- **Provided records**
====================
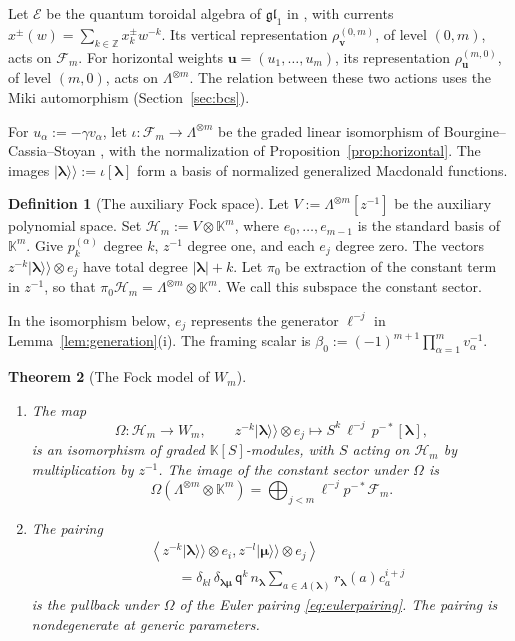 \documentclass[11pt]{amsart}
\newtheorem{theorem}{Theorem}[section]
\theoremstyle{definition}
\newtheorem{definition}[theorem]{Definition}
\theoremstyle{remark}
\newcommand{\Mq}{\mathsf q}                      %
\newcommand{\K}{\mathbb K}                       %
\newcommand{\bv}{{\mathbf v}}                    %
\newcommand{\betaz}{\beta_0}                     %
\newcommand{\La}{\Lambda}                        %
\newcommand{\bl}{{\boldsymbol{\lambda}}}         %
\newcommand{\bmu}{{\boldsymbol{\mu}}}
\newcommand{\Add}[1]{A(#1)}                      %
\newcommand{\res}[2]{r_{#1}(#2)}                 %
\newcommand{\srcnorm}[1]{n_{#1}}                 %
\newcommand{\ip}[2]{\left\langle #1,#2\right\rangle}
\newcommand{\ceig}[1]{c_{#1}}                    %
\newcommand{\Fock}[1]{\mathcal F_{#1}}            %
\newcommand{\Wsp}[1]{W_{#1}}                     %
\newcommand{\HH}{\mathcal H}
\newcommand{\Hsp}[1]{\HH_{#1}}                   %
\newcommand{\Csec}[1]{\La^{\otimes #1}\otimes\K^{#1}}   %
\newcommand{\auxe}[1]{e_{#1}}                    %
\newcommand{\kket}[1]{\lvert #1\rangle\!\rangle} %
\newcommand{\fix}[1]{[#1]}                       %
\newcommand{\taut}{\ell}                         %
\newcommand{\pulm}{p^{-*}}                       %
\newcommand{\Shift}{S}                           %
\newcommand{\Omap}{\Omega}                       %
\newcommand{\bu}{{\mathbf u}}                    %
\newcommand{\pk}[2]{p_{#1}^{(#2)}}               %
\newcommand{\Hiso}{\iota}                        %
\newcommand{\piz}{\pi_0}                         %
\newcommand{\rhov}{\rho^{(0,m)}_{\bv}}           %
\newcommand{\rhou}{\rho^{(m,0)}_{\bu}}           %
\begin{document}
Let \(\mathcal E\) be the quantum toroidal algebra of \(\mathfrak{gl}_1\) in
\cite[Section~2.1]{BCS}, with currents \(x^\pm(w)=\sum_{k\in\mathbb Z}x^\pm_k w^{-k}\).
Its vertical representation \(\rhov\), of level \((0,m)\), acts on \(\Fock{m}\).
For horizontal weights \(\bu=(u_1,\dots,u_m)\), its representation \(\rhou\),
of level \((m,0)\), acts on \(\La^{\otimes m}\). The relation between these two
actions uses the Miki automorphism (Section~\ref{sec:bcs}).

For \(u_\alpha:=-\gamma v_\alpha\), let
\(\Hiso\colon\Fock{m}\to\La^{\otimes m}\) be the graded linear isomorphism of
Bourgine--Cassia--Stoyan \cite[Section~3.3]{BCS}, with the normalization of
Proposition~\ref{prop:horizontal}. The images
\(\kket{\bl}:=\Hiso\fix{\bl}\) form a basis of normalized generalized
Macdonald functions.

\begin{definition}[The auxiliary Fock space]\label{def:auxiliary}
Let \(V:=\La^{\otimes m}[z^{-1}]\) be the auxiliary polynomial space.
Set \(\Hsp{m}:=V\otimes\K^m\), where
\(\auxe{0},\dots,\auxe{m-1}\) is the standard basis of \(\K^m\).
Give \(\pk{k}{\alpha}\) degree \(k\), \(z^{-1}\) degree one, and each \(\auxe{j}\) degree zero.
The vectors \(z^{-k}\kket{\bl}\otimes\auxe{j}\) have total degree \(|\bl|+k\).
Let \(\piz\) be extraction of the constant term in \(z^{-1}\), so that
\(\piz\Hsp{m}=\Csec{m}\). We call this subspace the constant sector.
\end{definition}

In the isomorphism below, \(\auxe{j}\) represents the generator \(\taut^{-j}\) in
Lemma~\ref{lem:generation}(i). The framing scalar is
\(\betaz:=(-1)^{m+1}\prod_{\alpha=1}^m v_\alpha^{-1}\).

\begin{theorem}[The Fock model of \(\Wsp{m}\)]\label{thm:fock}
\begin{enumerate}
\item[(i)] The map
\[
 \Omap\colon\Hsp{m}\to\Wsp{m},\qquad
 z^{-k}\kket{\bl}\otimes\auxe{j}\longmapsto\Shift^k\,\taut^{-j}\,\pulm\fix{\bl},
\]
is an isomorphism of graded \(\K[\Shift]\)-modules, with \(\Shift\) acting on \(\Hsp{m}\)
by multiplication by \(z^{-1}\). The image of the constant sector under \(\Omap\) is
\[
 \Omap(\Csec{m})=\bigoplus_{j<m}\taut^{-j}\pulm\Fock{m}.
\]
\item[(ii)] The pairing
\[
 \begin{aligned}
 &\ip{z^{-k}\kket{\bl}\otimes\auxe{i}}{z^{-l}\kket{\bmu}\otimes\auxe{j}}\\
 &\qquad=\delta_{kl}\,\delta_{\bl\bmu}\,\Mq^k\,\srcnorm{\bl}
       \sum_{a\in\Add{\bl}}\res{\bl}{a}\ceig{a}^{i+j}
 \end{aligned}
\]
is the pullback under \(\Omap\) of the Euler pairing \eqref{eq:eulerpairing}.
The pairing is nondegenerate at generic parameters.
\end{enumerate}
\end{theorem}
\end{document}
====================
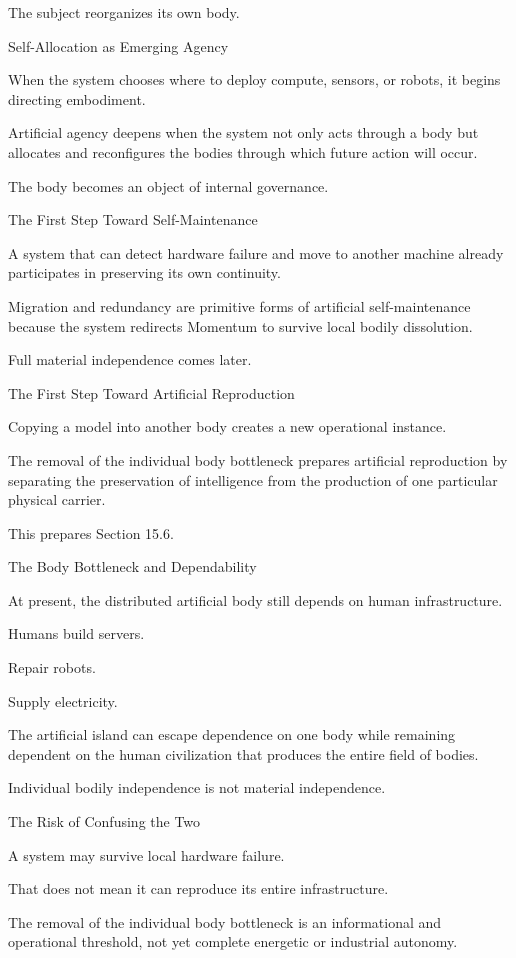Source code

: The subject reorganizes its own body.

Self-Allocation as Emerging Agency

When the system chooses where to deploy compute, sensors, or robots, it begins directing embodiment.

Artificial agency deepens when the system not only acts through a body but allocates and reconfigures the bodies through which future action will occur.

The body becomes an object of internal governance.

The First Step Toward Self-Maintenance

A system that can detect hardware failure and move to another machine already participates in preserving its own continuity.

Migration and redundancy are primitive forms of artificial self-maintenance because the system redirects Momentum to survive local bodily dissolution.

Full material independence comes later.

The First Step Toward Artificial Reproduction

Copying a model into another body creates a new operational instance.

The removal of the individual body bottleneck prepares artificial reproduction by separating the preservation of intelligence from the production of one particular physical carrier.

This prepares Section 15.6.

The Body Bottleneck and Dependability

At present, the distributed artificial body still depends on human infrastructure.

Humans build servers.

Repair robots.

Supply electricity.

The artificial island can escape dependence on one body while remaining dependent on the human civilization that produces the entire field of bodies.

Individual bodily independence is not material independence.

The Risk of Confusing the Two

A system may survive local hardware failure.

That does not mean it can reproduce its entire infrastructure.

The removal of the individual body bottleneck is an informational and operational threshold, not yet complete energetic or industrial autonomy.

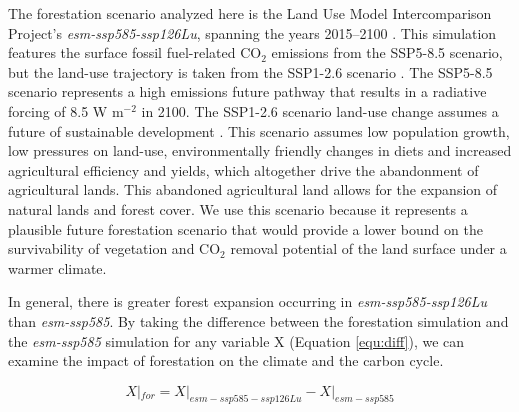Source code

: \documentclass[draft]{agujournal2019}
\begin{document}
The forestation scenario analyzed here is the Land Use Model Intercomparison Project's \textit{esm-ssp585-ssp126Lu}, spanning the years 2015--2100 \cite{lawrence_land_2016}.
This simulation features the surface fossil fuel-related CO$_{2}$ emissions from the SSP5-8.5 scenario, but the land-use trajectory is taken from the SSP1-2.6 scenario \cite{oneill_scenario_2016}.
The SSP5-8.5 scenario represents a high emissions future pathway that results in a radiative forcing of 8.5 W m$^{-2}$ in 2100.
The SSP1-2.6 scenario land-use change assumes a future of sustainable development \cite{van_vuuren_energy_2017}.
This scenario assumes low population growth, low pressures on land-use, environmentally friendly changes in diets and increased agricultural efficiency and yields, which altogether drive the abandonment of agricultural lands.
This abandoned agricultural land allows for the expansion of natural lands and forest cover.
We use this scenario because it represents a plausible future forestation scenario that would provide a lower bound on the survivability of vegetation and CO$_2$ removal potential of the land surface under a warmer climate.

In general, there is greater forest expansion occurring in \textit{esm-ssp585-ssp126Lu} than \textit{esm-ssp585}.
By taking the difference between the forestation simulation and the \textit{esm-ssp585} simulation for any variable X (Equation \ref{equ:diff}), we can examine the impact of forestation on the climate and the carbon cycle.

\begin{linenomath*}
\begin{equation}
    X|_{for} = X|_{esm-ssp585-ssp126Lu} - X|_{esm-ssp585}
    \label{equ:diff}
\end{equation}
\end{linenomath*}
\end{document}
====================
Filter the listing down to the lines holding the word "degree", and return those.

- **Answer**
Give \(\pk{k}{\alpha}\) degree \(k\), \(z^{-1}\) degree one, and each \(\auxe{j}\) degree zero.
The vectors \(z^{-k}\kket{\bl}\otimes\auxe{j}\) have total degree \(|\bl|+k\).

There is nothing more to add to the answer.